E’ per via di questa relazione rimossa che anche la relazione con la donna è in realtà una non-relazione, una riduzione dell’altra a oggetto, contro il quale eventualmente ci si accanisce quando ci si sente sconfitti.
L’analisi di Manghi – che non pretende di assolutizzare: è un punto di vista, un linguaggio con cui descrivere le cose – induce a riflettere sul bisogno di leggere le dinamiche relazionali, di vedere la complessità della danza che continuamente le anima.
Normalmente la violenza maschile viene messa in relazione al carattere e alla cultura di chi la esercita, tutt’al più al contesto culturale che quella cultura e psicologia determina. E al come questo influisce nel rapporto con la donna-vittima. Questo libretto ci suggerisce di guardare oltre, e di verificare se la radice della violenza non sia in realtà una irrisolta questione nella relazione tra uomini.
Tanto più oggi – qui si riaffaccia la questione del simbolico – quando anche per Manghi “la presa del codice gerarchico-patriarcale… va rapidamente scemando”. E di fronte all’irruzione, in pochi decenni, di nuove libertà femminili, gli uomini vivono “un profondo smarrimento”.
C’è dunque un invito a guardare con più attenzione alle dinamiche delle relazioni tra uomini: un passaggio necessario per cambiare anche il rapporto con le donne.

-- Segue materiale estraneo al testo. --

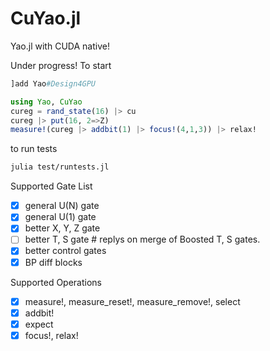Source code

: # CuYao.jl

Yao.jl with CUDA native!

Under progress! To start
```julia console
]add Yao#Design4GPU

using Yao, CuYao
cureg = rand_state(16) |> cu
cureg |> put(16, 2=>Z)
measure!(cureg |> addbit(1) |> focus!(4,1,3)) |> relax!
```
to run tests
```bash
julia test/runtests.jl
```

Supported Gate List
- [x] general U(N) gate
- [x] general U(1) gate
- [x] better X, Y, Z gate
- [ ] better T, S gate # replys on merge of Boosted T, S gates.
- [x] better control gates
- [x] BP diff blocks

Supported Operations
- [x] measure!, measure_reset!, measure_remove!, select
- [x] addbit!
- [x] expect
- [x] focus!, relax!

E a meditare su ciò che già, nel discorso maschile, ha rotto con quella tradizione gerarchico-patriarcale generatrice di violenza. A cominciare – detto da un uomo che si dichiara non credente – dalle parole di Gesù: il perdono dalla croce ai suoi carnefici, l’invito a “offrire l’altra guancia” sono in realtà la proposizione di un discorso totalmente altro rispetto al tradizionale “colpo su colpo” che informa ancora oggi la competizione tra uomini.

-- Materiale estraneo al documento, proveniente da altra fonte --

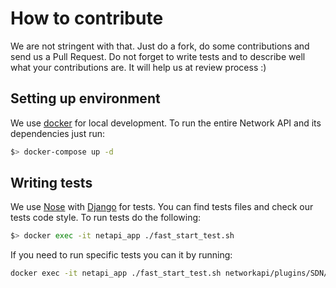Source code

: # How to contribute

We are not stringent with that. Just do a fork, do some contributions and
send us a Pull Request. Do not forget to write tests and to describe well
what your contributions are. It will help us at review process :)

## Setting up environment

We use [docker](https://www.docker.com/) for local development.
To run the entire Network API and its dependencies just run:

```bash
$> docker-compose up -d
```

## Writing tests

We use [Nose](http://nose.readthedocs.io/en/latest/) with
[Django](https://www.djangoproject.com/) for tests.
You can find tests files and check our tests code style.
To run tests do the following:

```bash
$> docker exec -it netapi_app ./fast_start_test.sh
```

If you need to run specific tests you can it by running:

```bash
docker exec -it netapi_app ./fast_start_test.sh networkapi/plugins/SDN/
```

Un percorso di cambiamento, un imprevisto che può aprire a una nuova dimensione simbolica – scrive Manghi – “pater-materna”. Sembra un riferimento, non esplicito, all’”ordine simbolico della madre” di cui ha scritto la filosofa femminista Luisa Muraro.
Purchè la necessaria attenzione all’altro uomo, non si traduca in una qualche nuova rimozione dell’altro sesso. Con o senza lettera maiuscola.